[PATCH] drm/xe/uapi: Add DRM_XE_QUERY_CONFIG_FLAG_HAS_DISABLE_NULL_QUERY
Matthew Brost
matthew.brost at intel.com
Thu Jul 10 18:21:18 UTC 2025
On Thu, Jul 10, 2025 at 01:03:41PM -0500, Lucas De Marchi wrote:
> On Thu, Jul 10, 2025 at 01:24:35PM +0530, Nitin Gote wrote:
> > Add the DRM_XE_QUERY_CONFIG_FLAG_HAS_DISABLE_NULL_QUERY device query flag
> > which indicates whether a device supports DIS_NULL_QUERY (Disable null
> > anyhit shader query mechanism). The intent is for UMDs
> > to use this query and opt-in DRM_XE_EXEC_QUEUE_DISABLE_NULL_QUERY flag
> > to disable null query mechanism for anyhit shader by setting
> > DIS_NULL_QUERY bit of RT_CTRL register for Xe2.
>
> it seems like this commit has been over squashed and this commit message
> doesn't really match what it's doing. This isn't just adding a
> DRM_XE_QUERY_* (what the title implies), it's actually implementing the
> DRM_XE_EXEC_QUEUE_*
>
> >
> > v2:
> > - Use xe_rtp_match_first_render_or_compute() api to check
> > render_or_compute. (Tejas)
> > - Validate args->flags (Tejas/Matthew)
> > - Add proper kernel-doc for both DRM_XE_EXEC_QUEUE_DIS_NULL_QUERY
> > and DRM_XE_EXEC_QUEUE_LOW_LATENCY_HINT. (Matthew)
> >
> > v3:
> > - Rename DRM_XE_EXEC_QUEUE_DIS_NULL_QUERY to
> > DRM_XE_EXEC_QUEUE_DISABLE_NULL_QUERY. (Matthew)
> > - Move implementaion from exec queue creation time to
> > WA BB program. (Matthew)
> >
> > Signed-off-by: Nitin Gote <nitin.r.gote at intel.com>
> > ---
> > Hi,
> >
> > Please note the review comments from previous rev2, addressed in this patch.

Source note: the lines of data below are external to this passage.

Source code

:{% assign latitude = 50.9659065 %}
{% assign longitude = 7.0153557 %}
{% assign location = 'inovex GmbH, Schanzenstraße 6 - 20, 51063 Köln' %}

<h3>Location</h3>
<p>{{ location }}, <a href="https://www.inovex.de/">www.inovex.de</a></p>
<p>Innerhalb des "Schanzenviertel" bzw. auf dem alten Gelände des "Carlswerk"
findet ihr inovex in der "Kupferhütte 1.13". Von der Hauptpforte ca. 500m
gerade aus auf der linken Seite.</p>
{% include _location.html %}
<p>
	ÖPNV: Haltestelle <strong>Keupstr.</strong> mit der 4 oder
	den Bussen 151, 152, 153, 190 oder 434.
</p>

> > https://patchwork.freedesktop.org/patch/660580/?series=150601&rev=2
> >
> >
> > .../gpu/drm/xe/instructions/xe_mi_commands.h | 4 ++
> > drivers/gpu/drm/xe/regs/xe_gt_regs.h | 2 +
> > drivers/gpu/drm/xe/xe_exec_queue.c | 9 ++-
> > drivers/gpu/drm/xe/xe_exec_queue_types.h | 2 +
> > drivers/gpu/drm/xe/xe_gt_mcr.c | 1 -
> > drivers/gpu/drm/xe/xe_lrc.c | 65 +++++++++++++++++++
> > drivers/gpu/drm/xe/xe_query.c | 3 +-
> > include/uapi/drm/xe_drm.h | 12 ++++
> > 8 files changed, 95 insertions(+), 3 deletions(-)
> >
> > diff --git a/drivers/gpu/drm/xe/instructions/xe_mi_commands.h b/drivers/gpu/drm/xe/instructions/xe_mi_commands.h
> > index e3f5e8bb3ebc..84e889528464 100644
> > --- a/drivers/gpu/drm/xe/instructions/xe_mi_commands.h
> > +++ b/drivers/gpu/drm/xe/instructions/xe_mi_commands.h
> > @@ -80,4 +80,8 @@
> > #define MI_SET_APPID_SESSION_ID_MASK REG_GENMASK(6, 0)
> > #define MI_SET_APPID_SESSION_ID(x) REG_FIELD_PREP(MI_SET_APPID_SESSION_ID_MASK, x)
> >
> > +#define MI_SEMAPHORE_WAIT __MI_INSTR(0x1c)
> > +#define MI_SEMAPHORE_POLL (1 << 15)
> > +#define MI_SEMAPHORE_SAD_EQ_SDD (4 << 12)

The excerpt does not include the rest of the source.